What are the Risks, complications, and adverse events?

All surgical procedures have risks. When you decide on a procedure, you should know what the risks are. Discuss with your surgeon in detail about all the risks and complications that might arise before you make a decision.

What are the general risks?

OBESITY SURGERY includes the same risks that come with all major surgeries. There are also added risks in any operation for patients who are seriously overweight. You should know that death is one of the risks. Your age can increase your risk from surgery. So can excess weight. Certain diseases, whether they were caused by obesity or not, can increase your risk from surgery. There are also risks that come with the medications and the methods used in the surgical procedure. You also have risks that come from how your body responds to any foreign object implanted in it.


Rapid weight loss may lead to symptoms of: Malnutrition & Anaemia,gallstones. It is important you stick to a high protein, low fat and low carbohydrate diet. Anti-inflammatory drugs that may irritate the stomach, such as aspirin and NSAIDs, should be used with caution. Vitamin, iron & calcium supplements may be required.


What are the specific risks/complications of Laparoscopic surgery

• Perforation of the stomach or oesophagus during surgery
• Damage to major blood vessels
• Lung problems - much less because of less pain and early ambulation
• Thrombosis (blood clots). DVT/Pulmonary embolism – less common than open
• Spleen damage - less common than open
• Inability to do the operation Laparoscopically

If any complications occur, you may need to stay in the hospital longer. You may also need to return to the hospital later. A number of less serious complications can also occur. If you have existing problems, such as diabetes, you may have more complications. You also have more risk of complications if you've had a surgery before in the same area, because of adhesions.

 

RISKS FROM GASTRIC BANDING

Nausea and vomiting, gastroesophageal reflux (regurgitation), band slippage/pouch dilatation and stoma obstruction (stomach-band outlet blockage) are the most common post-operative complications.
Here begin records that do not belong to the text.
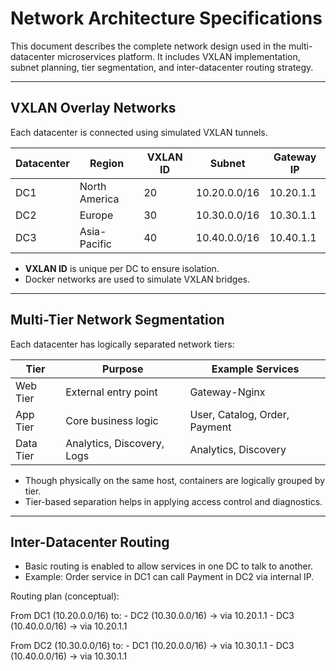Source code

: # Network Architecture Specifications

This document describes the complete network design used in the multi-datacenter microservices platform. It includes VXLAN implementation, subnet planning, tier segmentation, and inter-datacenter routing strategy.

---

## VXLAN Overlay Networks

Each datacenter is connected using simulated VXLAN tunnels.

| Datacenter | Region         | VXLAN ID | Subnet        | Gateway IP    |
|------------|----------------|----------|---------------|---------------|
| DC1        | North America  | 20      | 10.20.0.0/16 | 10.20.1.1    |
| DC2        | Europe         | 30      | 10.30.0.0/16 | 10.30.1.1    |
| DC3        | Asia-Pacific   | 40      | 10.40.0.0/16 | 10.40.1.1    |

- **VXLAN ID** is unique per DC to ensure isolation.
- Docker networks are used to simulate VXLAN bridges.

---

## Multi-Tier Network Segmentation

Each datacenter has logically separated network tiers:

| Tier        | Purpose                       | Example Services             |
|-------------|-------------------------------|------------------------------|
| Web Tier    | External entry point          | Gateway-Nginx                |
| App Tier    | Core business logic           | User, Catalog, Order, Payment |
| Data Tier   | Analytics, Discovery, Logs    | Analytics, Discovery         |

- Though physically on the same host, containers are logically grouped by tier.
- Tier-based separation helps in applying access control and diagnostics.

---

## Inter-Datacenter Routing

- Basic routing is enabled to allow services in one DC to talk to another.
- Example: Order service in DC1 can call Payment in DC2 via internal IP.

Routing plan (conceptual):

From DC1 (10.20.0.0/16) to:
    - DC2 (10.30.0.0/16) → via 10.20.1.1
    - DC3 (10.40.0.0/16) → via 10.20.1.1

From DC2 (10.30.0.0/16) to:
    - DC1 (10.20.0.0/16) → via 10.30.1.1
    - DC3 (10.40.0.0/16) → via 10.30.1.1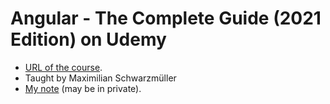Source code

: # Angular - The Complete Guide (2021 Edition) on Udemy

- [URL of the course](https://www.udemy.com/course/the-complete-guide-to-angular-2/learn/lecture/13914134#overview).
- Taught by Maximilian Schwarzmüller
- [My note](https://www.notion.so/dinhanhthi/Angular-Complete-Course-acd0d1c5388f4bf08065b85b28e73415) (may be in private).
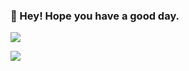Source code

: ### 👋 Hey! Hope you have a good day. 

![](https://github-readme-stats.vercel.app/api?username=FloorVermaat&show_icons=true&theme=radical&hide=stars,issues&show=prs_merged,prs_merged_percentage)

![](https://github-readme-stats.vercel.app/api/top-langs/?username=FloorVermaat&show_icons=true&theme=radical)
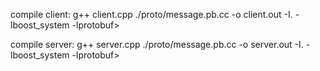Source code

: compile client:
    g++ client.cpp ./proto/message.pb.cc -o client.out -I. -lboost_system -lprotobuf>

compile server:
    g++ server.cpp ./proto/message.pb.cc -o server.out -I. -lboost_system -lprotobuf>
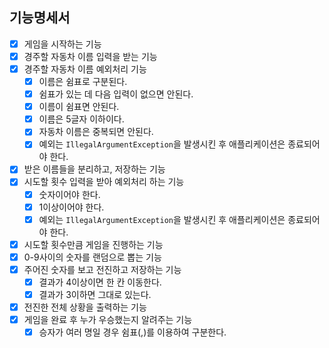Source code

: ## 기능명세서
* [x] 게임을 시작하는 기능
* [x] 경주할 자동차 이름 입력을 받는 기능
* [x] 경주할 자동차 이름 예외처리 기능
  * [x] 이름은 쉼표로 구분된다.
  * [x] 쉼표가 있는 데 다음 입력이 없으면 안된다.
  * [x] 이름이 쉼표면 안된다.
  * [x] 이름은 5글자 이하이다.
  * [x] 자동차 이름은 중복되면 안된다.
  * [x] 예외는 `IllegalArgumentException`을 발생시킨 후 애플리케이션은 종료되어야 한다.
* [x] 받은 이름들을 분리하고, 저장하는 기능
* [x] 시도할 횟수 입력을 받아 예외처리 하는 기능
  * [x] 숫자이어야 한다.
  * [x] 1이상이어야 한다.
  * [x] 예외는 `IllegalArgumentException`을 발생시킨 후 애플리케이션은 종료되어야 한다.
* [x] 시도할 횟수만큼 게임을 진행하는 기능
* [x] 0-9사이의 숫자를 랜덤으로 뽑는 기능
* [x] 주어진 숫자를 보고 전진하고 저장하는 기능
  * [x] 결과가 4이상이면 한 칸 이동한다.
  * [x] 결과가 3이하면 그대로 있는다.
* [x] 전진한 전체 상황을 출력하는 기능
* [x] 게임을 완료 후 누가 우승했는지 알려주는 기능
  * [x] 승자가 여러 명일 경우 쉼표(,)를 이용하여 구분한다.
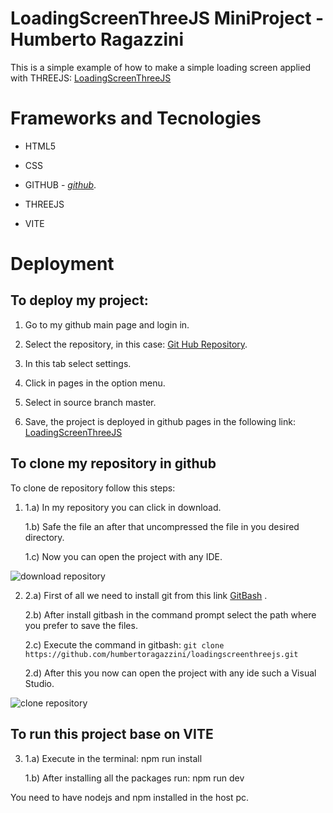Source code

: # LoadingScreenThreeJS MiniProject - Humberto Ragazzini

This is a simple example of how to make a simple loading screen applied with THREEJS: [LoadingScreenThreeJS](https://humbertoragazzini.github.io/loadingscreenthreejs/dist/)

# **Frameworks and Tecnologies**

- HTML5

- CSS

- GITHUB - _[github](https://github.com/)_.

- THREEJS

- VITE

# **Deployment**

## To deploy my project:

1. Go to my github main page and login in.

2. Select the repository, in this case: [Git Hub Repository](https://github.com/humbertoragazzini/loadingscreenthreejs).
3. In this tab select settings.
4. Click in pages in the option menu.
5. Select in source branch master.
6. Save, the project is deployed in github pages in the following link: [LoadingScreenThreeJS](https://humbertoragazzini.github.io/loadingscreenthreejs/dist/)

## **To clone my repository in github**

To clone de repository follow this steps:

1.  1.a) In my repository you can click in download.

    1.b) Safe the file an after that uncompressed the file in you desired directory.

    1.c) Now you can open the project with any IDE.

![download repository](design/animation/clone/download.gif)

2.  2.a) First of all we need to install git from this link [GitBash](https://git-scm.com/downloads) .

    2.b) After install gitbash in the command prompt select the path where you prefer to save the files.

    2.c) Execute the command in gitbash:
    `git clone https://github.com/humbertoragazzini/loadingscreenthreejs.git `

    2.d) After this you now can open the project with any ide such a Visual Studio.

![clone repository](design/animation/clone/clone.gif)

## **To run this project base on VITE**

3.  1.a) Execute in the terminal: npm run install

    1.b) After installing all the packages run: npm run dev

You need to have nodejs and npm installed in the host pc.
Is there a chance the band will need to be removed?

The GASTRIC BAND is a long-term implant, but it may have to be removed or replaced at any time. For instance, the device may need to be removed to manage any adverse reactions you might have. The device may also need to be removed, repositioned or replaced if you aren't losing as much weight as you and your doctor feel you should be losing.

Possible Late Gastric Banding Complications:

• The band can spontaneously deflate because of leakage. That leakage can come from the band, the reservoir, or the tubing.
• The band can slip. Stomach may come through it. The stomach pouch can enlarge. The pouch could become gangrenous and perforate resulting in peritonitis. Band may have to be removed, repositioned or removed and converted to bypass/sleeve gastrectomy/DS
• Ulceration/The band can erode into the stomach. Remove Band
• Gastritis (irritation of stomach). May need antacids/PPIs
• Heartburn/ gastroesophageal reflux (regurgitation)
• Dysphagia (difficulty in swallowing). Band may have to be deflated.
• Dehydration due to vomiting. Band may have to be deflated
• Constipation due to the altered food and low fluid intake.
• Weight regain due to going back to old habits or becoming sweet eater or band is loose.
• Nutritional deficiencies if not taking a balanced diet.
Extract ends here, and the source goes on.